Problem details: Report, as a number alone, how many lines below contain the string "code".

(Stored data)
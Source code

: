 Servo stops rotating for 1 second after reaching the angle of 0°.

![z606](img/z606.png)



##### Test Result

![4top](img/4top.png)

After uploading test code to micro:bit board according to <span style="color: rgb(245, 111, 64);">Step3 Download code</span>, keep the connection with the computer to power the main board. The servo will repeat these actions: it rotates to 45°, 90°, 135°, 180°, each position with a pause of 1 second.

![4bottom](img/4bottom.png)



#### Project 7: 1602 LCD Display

Solved problem: 2